G9Science_Percent_Loss

Code
#   

Did Rising Tide students’ performance relative to the state vary by content reporting categories?

Code
#Need to use CU306 and not take average of percentages...but percent of available points
# G9Science_Cat_Total%>%
#   group_by(`Reporting Category`)%>%
#   summarise(available_points = sum(`item Possible Points`, na.rm=TRUE),
#             RT_percent_points = round(mean(`RT Percent Points`, na.rm = TRUE),2),
#             State_percent_points = round(mean(`State Percent Points`, na.rm = TRUE),2))%>%
#             pivot_longer(contains("percent"), names_to = "Group", values_to = "percent_points")%>%
#  ggplot( aes(fill = `Group`, y=`percent_points`, x=`Reporting Category`)) +
#     geom_bar(position="dodge", stat="identity") +
#   labs(subtitle ="All Students" ,
#        y = "Mean % Points",
#        x= "Reporting Category",
#        title = "Percent Points Earned by Reporting Category",
#       caption = "2022 HS Introductory Physics MCAS")+
#        theme(axis.text.x=element_text(angle=60,hjust=1))+
#    geom_text(aes(label = `percent_points`), vjust = 1.5, colour = "white", position = position_dodge(.9))

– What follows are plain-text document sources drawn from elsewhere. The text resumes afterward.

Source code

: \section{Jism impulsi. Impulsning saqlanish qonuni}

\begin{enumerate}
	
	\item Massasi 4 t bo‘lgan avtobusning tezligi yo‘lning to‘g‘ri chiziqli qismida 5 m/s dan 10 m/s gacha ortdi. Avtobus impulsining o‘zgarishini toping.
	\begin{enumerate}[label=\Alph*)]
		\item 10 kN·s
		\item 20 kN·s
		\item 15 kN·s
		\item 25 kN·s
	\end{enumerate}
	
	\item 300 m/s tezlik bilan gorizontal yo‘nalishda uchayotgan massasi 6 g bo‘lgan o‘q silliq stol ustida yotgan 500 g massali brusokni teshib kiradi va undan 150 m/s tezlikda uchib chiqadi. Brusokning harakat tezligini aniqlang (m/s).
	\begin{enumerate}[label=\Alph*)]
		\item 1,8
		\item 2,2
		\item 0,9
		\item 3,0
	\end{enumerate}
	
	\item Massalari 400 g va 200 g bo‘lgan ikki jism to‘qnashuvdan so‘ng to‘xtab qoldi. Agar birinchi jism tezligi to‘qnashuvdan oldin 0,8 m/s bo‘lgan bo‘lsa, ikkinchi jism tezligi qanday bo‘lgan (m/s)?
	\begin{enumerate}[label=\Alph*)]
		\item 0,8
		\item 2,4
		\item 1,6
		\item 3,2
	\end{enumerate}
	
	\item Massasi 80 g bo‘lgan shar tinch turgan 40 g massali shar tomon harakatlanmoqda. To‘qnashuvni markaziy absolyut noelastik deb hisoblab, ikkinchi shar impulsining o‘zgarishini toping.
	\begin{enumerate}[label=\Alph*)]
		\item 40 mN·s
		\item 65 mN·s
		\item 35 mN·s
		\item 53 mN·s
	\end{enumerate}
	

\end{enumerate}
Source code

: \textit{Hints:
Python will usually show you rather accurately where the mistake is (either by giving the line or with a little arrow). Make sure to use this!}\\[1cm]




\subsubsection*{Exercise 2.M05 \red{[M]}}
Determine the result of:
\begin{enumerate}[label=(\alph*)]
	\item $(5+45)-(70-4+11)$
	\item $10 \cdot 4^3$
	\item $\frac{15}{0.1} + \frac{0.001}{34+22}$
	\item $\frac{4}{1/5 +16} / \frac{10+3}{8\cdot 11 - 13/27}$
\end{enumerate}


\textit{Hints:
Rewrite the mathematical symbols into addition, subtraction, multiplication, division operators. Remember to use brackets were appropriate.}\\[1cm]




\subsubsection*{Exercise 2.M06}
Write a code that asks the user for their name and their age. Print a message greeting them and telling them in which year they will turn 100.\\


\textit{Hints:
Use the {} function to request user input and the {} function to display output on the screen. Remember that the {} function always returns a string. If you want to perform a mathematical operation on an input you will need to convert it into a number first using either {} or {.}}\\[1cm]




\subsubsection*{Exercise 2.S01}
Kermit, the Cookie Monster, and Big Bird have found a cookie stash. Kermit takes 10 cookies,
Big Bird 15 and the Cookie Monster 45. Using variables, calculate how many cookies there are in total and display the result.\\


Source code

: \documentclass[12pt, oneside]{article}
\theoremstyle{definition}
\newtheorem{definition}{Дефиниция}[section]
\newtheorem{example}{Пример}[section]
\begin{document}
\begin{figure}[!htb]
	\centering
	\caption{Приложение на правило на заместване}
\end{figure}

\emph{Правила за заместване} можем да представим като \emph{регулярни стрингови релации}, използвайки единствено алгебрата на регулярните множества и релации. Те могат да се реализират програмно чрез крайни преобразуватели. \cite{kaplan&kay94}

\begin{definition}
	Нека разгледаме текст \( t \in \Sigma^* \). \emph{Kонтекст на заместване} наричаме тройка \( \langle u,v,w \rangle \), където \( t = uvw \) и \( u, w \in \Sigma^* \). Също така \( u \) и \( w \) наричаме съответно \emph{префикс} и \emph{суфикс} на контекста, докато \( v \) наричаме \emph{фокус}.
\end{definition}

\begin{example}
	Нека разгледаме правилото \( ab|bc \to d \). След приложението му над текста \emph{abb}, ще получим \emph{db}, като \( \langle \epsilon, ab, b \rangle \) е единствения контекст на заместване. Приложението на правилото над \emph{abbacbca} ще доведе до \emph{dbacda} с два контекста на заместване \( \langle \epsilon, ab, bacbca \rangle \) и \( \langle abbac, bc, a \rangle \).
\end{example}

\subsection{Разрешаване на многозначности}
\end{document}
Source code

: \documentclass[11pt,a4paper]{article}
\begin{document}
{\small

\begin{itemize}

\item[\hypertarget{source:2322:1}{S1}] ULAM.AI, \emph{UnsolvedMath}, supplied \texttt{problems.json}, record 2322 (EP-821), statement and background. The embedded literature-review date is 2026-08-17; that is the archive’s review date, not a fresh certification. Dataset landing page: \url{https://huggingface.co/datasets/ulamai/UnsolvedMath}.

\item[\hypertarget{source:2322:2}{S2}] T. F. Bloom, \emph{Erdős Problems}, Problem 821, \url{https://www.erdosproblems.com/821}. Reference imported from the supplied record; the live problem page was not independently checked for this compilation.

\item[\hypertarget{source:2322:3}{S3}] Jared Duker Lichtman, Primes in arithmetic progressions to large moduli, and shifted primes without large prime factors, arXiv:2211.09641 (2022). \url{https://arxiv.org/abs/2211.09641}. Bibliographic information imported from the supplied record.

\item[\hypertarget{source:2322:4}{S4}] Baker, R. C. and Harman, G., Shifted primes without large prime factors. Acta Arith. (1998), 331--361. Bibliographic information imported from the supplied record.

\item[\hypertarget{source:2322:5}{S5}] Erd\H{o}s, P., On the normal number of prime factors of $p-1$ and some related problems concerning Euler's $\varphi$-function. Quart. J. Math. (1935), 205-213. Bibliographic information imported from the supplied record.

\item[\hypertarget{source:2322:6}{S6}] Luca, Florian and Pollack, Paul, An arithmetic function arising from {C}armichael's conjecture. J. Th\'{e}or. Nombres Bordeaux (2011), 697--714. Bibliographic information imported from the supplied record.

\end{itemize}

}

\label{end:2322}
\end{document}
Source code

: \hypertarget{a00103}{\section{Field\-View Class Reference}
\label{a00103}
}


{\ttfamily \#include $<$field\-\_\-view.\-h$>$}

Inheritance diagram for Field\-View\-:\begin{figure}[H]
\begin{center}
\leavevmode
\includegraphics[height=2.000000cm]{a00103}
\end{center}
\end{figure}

As we can see from our table, on average, our students earned fewer points relative to their peers in the state on items across all three reporting categories.

Code
#view(MCAS_G9Sci2022_Item)
G9Science_Cat_StateDiff<-MCAS_G9Sci2022_Item%>%
  select(`sitem`, `Reporting Category`, `item Possible Points`, `State Percent Points`, `RT-State Diff`)%>%
  group_by(`Reporting Category`)%>%
  summarise(avg_RT_State_Diff = round(mean(`RT-State Diff`, na.rm=TRUE),2),
            sd_RT_State_Diff = sd(`RT-State Diff`, na.rm=TRUE),
            med_RT_State_Diff = median(`RT-State Diff`, na.rm=TRUE),
            sum_RT_State_Diff = sum(`RT-State Diff`, na.rm=TRUE))

G9Science_Cat_StateDiff
Code
G9Science_Cat_MeanStateDiff<-G9Science_Cat_StateDiff%>%
   ggplot( aes(fill = `Reporting Category`, y=`avg_RT_State_Diff`, x=`Reporting Category`)) +
    geom_bar(position="dodge", stat="identity") +
  labs(subtitle ="All Students" ,
       y = "Avg RT-State Difference Pct Points",
       x= "Reporting Category",
       title = "Mean RT-State-Diff by Reporting Category",
      caption = "2022 HS Introductory Physics MCAS")+
       theme(axis.text.x=element_text(angle=60,hjust=1))+
   geom_text(aes(label = `avg_RT_State_Diff`), vjust = -1.5, colour = "white")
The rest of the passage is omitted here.